§ PROBLEM TO SOLVE
Please return the records below exactly as they stand.

§ EXERCISE MATERIALS
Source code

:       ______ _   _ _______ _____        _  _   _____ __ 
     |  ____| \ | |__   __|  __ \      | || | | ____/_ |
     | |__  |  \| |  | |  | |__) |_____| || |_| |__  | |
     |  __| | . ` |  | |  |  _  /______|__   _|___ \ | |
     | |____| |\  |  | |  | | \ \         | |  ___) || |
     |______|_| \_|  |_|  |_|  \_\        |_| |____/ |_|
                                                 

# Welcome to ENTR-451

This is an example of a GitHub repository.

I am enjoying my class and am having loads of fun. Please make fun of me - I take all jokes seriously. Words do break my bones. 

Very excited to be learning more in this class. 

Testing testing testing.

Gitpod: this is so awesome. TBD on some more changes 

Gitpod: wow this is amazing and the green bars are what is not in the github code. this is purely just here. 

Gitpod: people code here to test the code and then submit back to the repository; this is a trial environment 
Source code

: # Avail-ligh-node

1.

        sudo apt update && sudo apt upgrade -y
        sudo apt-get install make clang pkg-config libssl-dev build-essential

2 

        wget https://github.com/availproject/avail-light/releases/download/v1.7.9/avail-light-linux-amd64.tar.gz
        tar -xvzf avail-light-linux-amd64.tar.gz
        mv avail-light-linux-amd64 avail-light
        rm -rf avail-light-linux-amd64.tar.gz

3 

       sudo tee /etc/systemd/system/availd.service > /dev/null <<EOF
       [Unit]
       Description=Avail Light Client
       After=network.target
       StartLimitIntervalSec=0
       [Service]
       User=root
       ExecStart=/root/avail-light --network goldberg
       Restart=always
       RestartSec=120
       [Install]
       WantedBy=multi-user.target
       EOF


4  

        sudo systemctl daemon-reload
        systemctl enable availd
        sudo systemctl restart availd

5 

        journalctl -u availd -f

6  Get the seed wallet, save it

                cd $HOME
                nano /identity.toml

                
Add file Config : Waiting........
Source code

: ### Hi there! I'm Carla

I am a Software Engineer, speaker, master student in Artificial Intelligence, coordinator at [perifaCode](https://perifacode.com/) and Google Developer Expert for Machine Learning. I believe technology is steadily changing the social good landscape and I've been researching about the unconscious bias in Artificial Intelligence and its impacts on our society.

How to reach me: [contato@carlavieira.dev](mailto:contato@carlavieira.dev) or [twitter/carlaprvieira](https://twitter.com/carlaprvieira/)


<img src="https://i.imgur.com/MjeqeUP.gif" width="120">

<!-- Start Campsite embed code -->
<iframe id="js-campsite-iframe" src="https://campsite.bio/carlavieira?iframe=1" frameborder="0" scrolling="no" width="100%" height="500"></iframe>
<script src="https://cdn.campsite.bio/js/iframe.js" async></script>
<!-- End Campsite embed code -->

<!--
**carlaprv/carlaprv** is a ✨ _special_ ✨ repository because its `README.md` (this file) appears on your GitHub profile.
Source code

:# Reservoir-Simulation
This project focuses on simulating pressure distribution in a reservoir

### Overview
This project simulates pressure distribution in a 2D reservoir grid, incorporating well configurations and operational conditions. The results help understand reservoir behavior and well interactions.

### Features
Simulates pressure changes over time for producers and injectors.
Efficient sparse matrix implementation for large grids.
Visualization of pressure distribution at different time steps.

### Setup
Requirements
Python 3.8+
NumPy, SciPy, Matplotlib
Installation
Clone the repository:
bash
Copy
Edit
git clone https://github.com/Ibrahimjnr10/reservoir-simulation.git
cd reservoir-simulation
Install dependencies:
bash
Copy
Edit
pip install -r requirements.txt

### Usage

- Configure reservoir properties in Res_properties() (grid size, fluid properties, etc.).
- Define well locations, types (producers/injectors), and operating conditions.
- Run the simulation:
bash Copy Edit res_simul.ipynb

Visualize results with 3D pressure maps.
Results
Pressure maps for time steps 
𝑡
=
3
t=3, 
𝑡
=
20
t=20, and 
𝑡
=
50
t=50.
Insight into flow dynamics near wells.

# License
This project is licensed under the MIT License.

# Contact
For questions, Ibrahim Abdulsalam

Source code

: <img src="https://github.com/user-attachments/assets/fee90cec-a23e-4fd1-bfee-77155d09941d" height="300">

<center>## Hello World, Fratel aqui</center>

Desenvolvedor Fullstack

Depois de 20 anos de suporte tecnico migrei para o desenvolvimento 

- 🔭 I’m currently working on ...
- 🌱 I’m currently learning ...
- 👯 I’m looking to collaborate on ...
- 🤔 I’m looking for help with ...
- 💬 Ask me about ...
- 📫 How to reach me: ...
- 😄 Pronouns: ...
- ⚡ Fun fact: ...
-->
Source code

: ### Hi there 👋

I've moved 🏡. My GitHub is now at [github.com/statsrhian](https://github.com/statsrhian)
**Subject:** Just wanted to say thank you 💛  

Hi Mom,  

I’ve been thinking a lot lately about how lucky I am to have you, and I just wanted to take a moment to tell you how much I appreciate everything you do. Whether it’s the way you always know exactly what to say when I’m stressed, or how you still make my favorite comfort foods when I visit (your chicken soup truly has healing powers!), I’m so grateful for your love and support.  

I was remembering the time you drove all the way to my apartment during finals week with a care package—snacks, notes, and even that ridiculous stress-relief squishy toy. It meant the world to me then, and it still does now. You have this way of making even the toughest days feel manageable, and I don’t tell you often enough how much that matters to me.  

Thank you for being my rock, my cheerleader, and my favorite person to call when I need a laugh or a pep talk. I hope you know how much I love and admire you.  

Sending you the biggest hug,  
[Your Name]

§ YOUR SOLUTION
Source code

:       ______ _   _ _______ _____        _  _   _____ __ 
     |  ____| \ | |__   __|  __ \      | || | | ____/_ |
     | |__  |  \| |  | |  | |__) |_____| || |_| |__  | |
     |  __| | . ` |  | |  |  _  /______|__   _|___ \ | |
     | |____| |\  |  | |  | | \ \         | |  ___) || |
     |______|_| \_|  |_|  |_|  \_\        |_| |____/ |_|
                                                 

# Welcome to ENTR-451

This is an example of a GitHub repository.

I am enjoying my class and am having loads of fun. Please make fun of me - I take all jokes seriously. Words do break my bones. 

Very excited to be learning more in this class. 

Testing testing testing.

Gitpod: this is so awesome. TBD on some more changes 

Gitpod: wow this is amazing and the green bars are what is not in the github code. this is purely just here. 

Gitpod: people code here to test the code and then submit back to the repository; this is a trial environment 
Source code

: # Avail-ligh-node

1.

        sudo apt update && sudo apt upgrade -y
        sudo apt-get install make clang pkg-config libssl-dev build-essential

2 

        wget https://github.com/availproject/avail-light/releases/download/v1.7.9/avail-light-linux-amd64.tar.gz
        tar -xvzf avail-light-linux-amd64.tar.gz
        mv avail-light-linux-amd64 avail-light
        rm -rf avail-light-linux-amd64.tar.gz

3 

       sudo tee /etc/systemd/system/availd.service > /dev/null <<EOF
       [Unit]
       Description=Avail Light Client
       After=network.target
       StartLimitIntervalSec=0
       [Service]
       User=root
       ExecStart=/root/avail-light --network goldberg
       Restart=always
       RestartSec=120
       [Install]
       WantedBy=multi-user.target
       EOF


4  

        sudo systemctl daemon-reload
        systemctl enable availd
        sudo systemctl restart availd

5 

        journalctl -u availd -f

6  Get the seed wallet, save it

                cd $HOME
                nano /identity.toml

                
Add file Config : Waiting........
Source code

: ### Hi there! I'm Carla

I am a Software Engineer, speaker, master student in Artificial Intelligence, coordinator at [perifaCode](https://perifacode.com/) and Google Developer Expert for Machine Learning. I believe technology is steadily changing the social good landscape and I've been researching about the unconscious bias in Artificial Intelligence and its impacts on our society.

How to reach me: [contato@carlavieira.dev](mailto:contato@carlavieira.dev) or [twitter/carlaprvieira](https://twitter.com/carlaprvieira/)


<img src="https://i.imgur.com/MjeqeUP.gif" width="120">

<!-- Start Campsite embed code -->
<iframe id="js-campsite-iframe" src="https://campsite.bio/carlavieira?iframe=1" frameborder="0" scrolling="no" width="100%" height="500"></iframe>
<script src="https://cdn.campsite.bio/js/iframe.js" async></script>
<!-- End Campsite embed code -->

<!--
**carlaprv/carlaprv** is a ✨ _special_ ✨ repository because its `README.md` (this file) appears on your GitHub profile.
Source code

:# Reservoir-Simulation
This project focuses on simulating pressure distribution in a reservoir

### Overview
This project simulates pressure distribution in a 2D reservoir grid, incorporating well configurations and operational conditions. The results help understand reservoir behavior and well interactions.

### Features
Simulates pressure changes over time for producers and injectors.
Efficient sparse matrix implementation for large grids.
Visualization of pressure distribution at different time steps.

### Setup
Requirements
Python 3.8+
NumPy, SciPy, Matplotlib
Installation
Clone the repository:
bash
Copy
Edit
git clone https://github.com/Ibrahimjnr10/reservoir-simulation.git
cd reservoir-simulation
Install dependencies:
bash
Copy
Edit
pip install -r requirements.txt

### Usage

- Configure reservoir properties in Res_properties() (grid size, fluid properties, etc.).
- Define well locations, types (producers/injectors), and operating conditions.
- Run the simulation:
bash Copy Edit res_simul.ipynb

Visualize results with 3D pressure maps.
Results
Pressure maps for time steps 
𝑡
=
3
t=3, 
𝑡
=
20
t=20, and 
𝑡
=
50
t=50.
Insight into flow dynamics near wells.

# License
This project is licensed under the MIT License.

# Contact
For questions, Ibrahim Abdulsalam

Source code

: <img src="https://github.com/user-attachments/assets/fee90cec-a23e-4fd1-bfee-77155d09941d" height="300">

<center>## Hello World, Fratel aqui</center>

Desenvolvedor Fullstack

Depois de 20 anos de suporte tecnico migrei para o desenvolvimento 

- 🔭 I’m currently working on ...
- 🌱 I’m currently learning ...
- 👯 I’m looking to collaborate on ...
- 🤔 I’m looking for help with ...
- 💬 Ask me about ...
- 📫 How to reach me: ...
- 😄 Pronouns: ...
- ⚡ Fun fact: ...
-->
Source code

: ### Hi there 👋

I've moved 🏡. My GitHub is now at [github.com/statsrhian](https://github.com/statsrhian)
**Subject:** Just wanted to say thank you 💛  

Hi Mom,  

I’ve been thinking a lot lately about how lucky I am to have you, and I just wanted to take a moment to tell you how much I appreciate everything you do. Whether it’s the way you always know exactly what to say when I’m stressed, or how you still make my favorite comfort foods when I visit (your chicken soup truly has healing powers!), I’m so grateful for your love and support.  

I was remembering the time you drove all the way to my apartment during finals week with a care package—snacks, notes, and even that ridiculous stress-relief squishy toy. It meant the world to me then, and it still does now. You have this way of making even the toughest days feel manageable, and I don’t tell you often enough how much that matters to me.  

Thank you for being my rock, my cheerleader, and my favorite person to call when I need a laugh or a pep talk. I hope you know how much I love and admire you.  

Sending you the biggest hug,  
[Your Name]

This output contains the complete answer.